Virginia Code § 16.1-296 provides that "any final order or judgment" of the juvenile court is appealable to the circuit court. A final order is one pronounced at the conclusion of a case, not an intermediate or. interlocutory ruling or decision incidental to the disposition. Regardless of the significance or consequences of the juvenile court’s March 18th order, it is not a "final order or judgment" within the meaning of § 16.1-296.
The jurisdictional authority of circuit courts pertaining to matters that originate in the district courts is not limited to those instances described in the appeal *212statutes. Circuit courts have jurisdiction with respect to the common law and statutory "extraordinary writs," including proceedings by mandamus and prohibition "to ail inferior tribunals created or existing under the laws of this State . . . ." (Cf. Virginia Code § 8.01-644 et seq.)
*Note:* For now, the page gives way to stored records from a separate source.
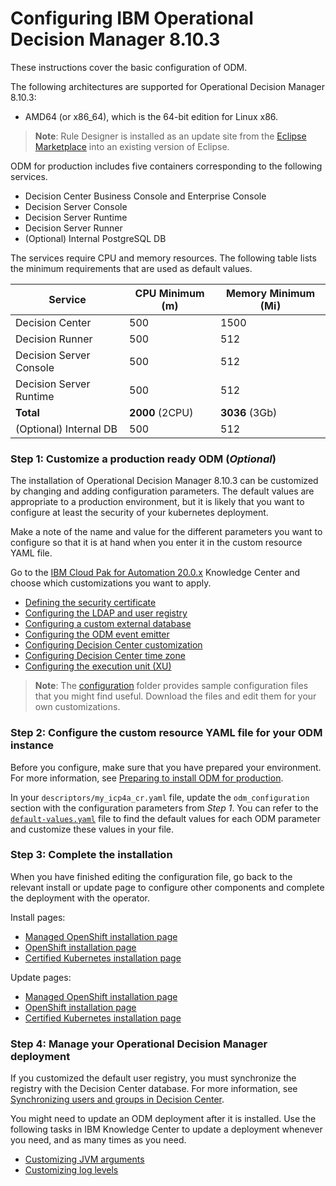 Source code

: # Configuring IBM Operational Decision Manager 8.10.3

These instructions cover the basic configuration of ODM.

The following architectures are supported for Operational Decision Manager 8.10.3:
- AMD64 (or x86_64), which is the 64-bit edition for Linux x86.

> **Note**: Rule Designer is installed as an update site from the [Eclipse Marketplace](https://marketplace.eclipse.org/content/ibm-operational-decision-manager-developers-v-8103-rule-designer) into an existing version of Eclipse.

ODM for production includes five containers corresponding to the following services.
   - Decision Center Business Console and Enterprise Console
   - Decision Server Console
   - Decision Server Runtime
   - Decision Server Runner
   - (Optional) Internal PostgreSQL DB

The services require CPU and memory resources. The following table lists the minimum requirements that are used as default values.

| Service  | CPU Minimum (m) | Memory Minimum (Mi) |
| ---------- | ----------- | ------------------- |
| Decision Center | 500           | 1500                  |
| Decision Runner     | 500           | 512                  |
| Decision Server Console  | 500           | 512                  |
| Decision Server Runtime    | 500           | 512                   |
| **Total**  | **2000** (2CPU)     | **3036** (3Gb)             |
| (Optional) Internal DB    | 500           | 512                   |

### Step 1: Customize a production ready ODM (*Optional*)

The installation of Operational Decision Manager 8.10.3 can be customized by changing and adding configuration parameters. The default values are appropriate to a production environment, but it is likely that you want to configure at least the security of your kubernetes deployment.

Make a note of the name and value for the different parameters you want to configure so that it is at hand when you enter it in the custom resource YAML file.

Go to the [IBM Cloud Pak for Automation 20.0.x](https://www.ibm.com/support/knowledgecenter/SSYHZ8_20.0.x/com.ibm.dba.install/k8s_topics/tsk_install_odm.html) Knowledge Center and choose which customizations you want to apply.
   * [Defining the security certificate](https://www.ibm.com/support/knowledgecenter/SSYHZ8_20.0.x/com.ibm.dba.offerings/topics/tsk_replace_security_certificate.html)
   * [Configuring the LDAP and user registry](https://www.ibm.com/support/knowledgecenter/SSYHZ8_20.0.x/com.ibm.dba.offerings/topics/con_config_user_registry.html)
   * [Configuring a custom external database](https://www.ibm.com/support/knowledgecenter/SSYHZ8_20.0.x/com.ibm.dba.offerings/topics/tsk_custom_external_db.html)
   * [Configuring the ODM event emitter](https://www.ibm.com/support/knowledgecenter/SSYHZ8_20.0.x/com.ibm.dba.offerings/topics/tsk_custom_emitters.html)
   * [Configuring Decision Center customization](https://www.ibm.com/support/knowledgecenter/SSYHZ8_20.0.x/com.ibm.dba.offerings/topics/tsk_custom_dc.html)
   * [Configuring Decision Center time zone](https://www.ibm.com/support/knowledgecenter/SSYHZ8_20.0.x/com.ibm.dba.managing/op_topics/tsk_set_jvmargs.html)
   * [Configuring the execution unit (XU)](https://www.ibm.com/support/knowledgecenter/SSYHZ8_20.0.x/com.ibm.dba.offerings/topics/tsk_configuring_xu.html)

> **Note**: The [configuration](configuration) folder provides sample configuration files that you might find useful. Download the files and edit them for your own customizations.

### Step 2: Configure the custom resource YAML file for your ODM instance

Before you configure, make sure that you have prepared your environment. For more information, see [Preparing to install ODM for production](https://www.ibm.com/support/knowledgecenter/SSYHZ8_20.0.x/com.ibm.dba.install/op_topics/tsk_preparing_odmk8s.html).

In your `descriptors/my_icp4a_cr.yaml` file, update the `odm_configuration` section with the configuration parameters from *Step 1*. You can refer to the [`default-values.yaml`](configuration/default-values.yaml) file to find the default values for each ODM parameter and customize these values in your file.

### Step 3: Complete the installation

When you have finished editing the configuration file, go back to the relevant install or update page to configure other components and complete the deployment with the operator.

Install pages:
   - [Managed OpenShift installation page](../platform/roks/install.md#step-6-configure-the-software-that-you-want-to-install)
   - [OpenShift installation page](../platform/ocp/install.md#step-6-configure-the-software-that-you-want-to-install)
   - [Certified Kubernetes installation page](../platform/k8s/install.md#step-6-configure-the-software-that-you-want-to-install)

Update pages:
   - [Managed OpenShift installation page](../platform/roks/update.md)
   - [OpenShift installation page](../platform/ocp/update.md#step-1-modify-the-software-that-is-installed)
   - [Certified Kubernetes installation page](../platform/k8s/update.md)

### Step 4: Manage your Operational Decision Manager deployment

If you customized the default user registry, you must synchronize the registry with the Decision Center database. For more information, see
[Synchronizing users and groups in Decision Center](https://www.ibm.com/support/knowledgecenter/SSYHZ8_20.0.x/com.ibm.dba.offerings/topics/tsk_synchronize_users.html).

You might need to update an ODM deployment after it is installed. Use the following tasks in IBM Knowledge Center to update a deployment whenever you need, and as many times as you need.
   * [Customizing JVM arguments](https://www.ibm.com/support/knowledgecenter/SSYHZ8_20.0.x/com.ibm.dba.offerings/op_topics/tsk_set_jvmargs.html)
   * [Customizing log levels](https://www.ibm.com/support/knowledgecenter/SSYHZ8_20.0.x/com.ibm.dba.offerings/op_topics/tsk_odm_custom_logging.html)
Mandamus lies to compel the performance of a ministerial act when there is a clear non-discretionary duty to perform the fact. Prohibition lies to arrest the proceedings of an inferior tribunal when it has gone beyond its legitimate powers or has initiated such proceedings as are in excess of its jurisdiction. Therefore, treating this appeal in the nature of a writ, neither writ is available here.
At the March 18th hearing, Hoffman argued, as he does here, that § 20-61.2 does not apply because this is not a case "in which the question of paternity arises." The juvenile court interpreted the statute as being applicable to the proceeding before it. The statute on its face authorizes "any court . . . before whom the matter may be brought" to order the tests described therein. Clearly under such circumstances the juvenile court has the legitimate power to interpret a statute and, where it deems appropriate, to apply it in proceedings properly before that court. The correctness of that statutory interpretation cannot be challenged by use of the extraordinary writs.
Because the juvenile court’s March 18th order is not a "final order or judgment" within the meaning of Section 16.1-296, and did not involve proceedings beyond that court’s legitimate power or in excess of that court’s jurisdiction, and did not concern a ministerial or non-discretionary duty, it is the opinion of this court that it has no appellate or writ authority over the matter at this stage of the proceedings.
As noted above, this case is not before the juvenile court for disposition on the merits. Hoffman is charged with a felony, and the juvenile court’s jurisdiction is limited to determining whether or not there is probable cause. Virginia Code § 16.1-241(J). It follows that the juvenile court’s order was entered for the purpose of aiding that court in its sole function: i.e., determining whether probable cause exists to certify the charge to the county grand jury. Whether the results of that order *213can be used at trial is a separate issue, and this court expresses no opinion on that matter.
For the reasons explained above, it is ordered that the defendant’s appeal is denied and dismissed, and the case is remanded to the Spotsylvania County Juvenile and Domestic Relations District Court for such further proceedings as provided by statute.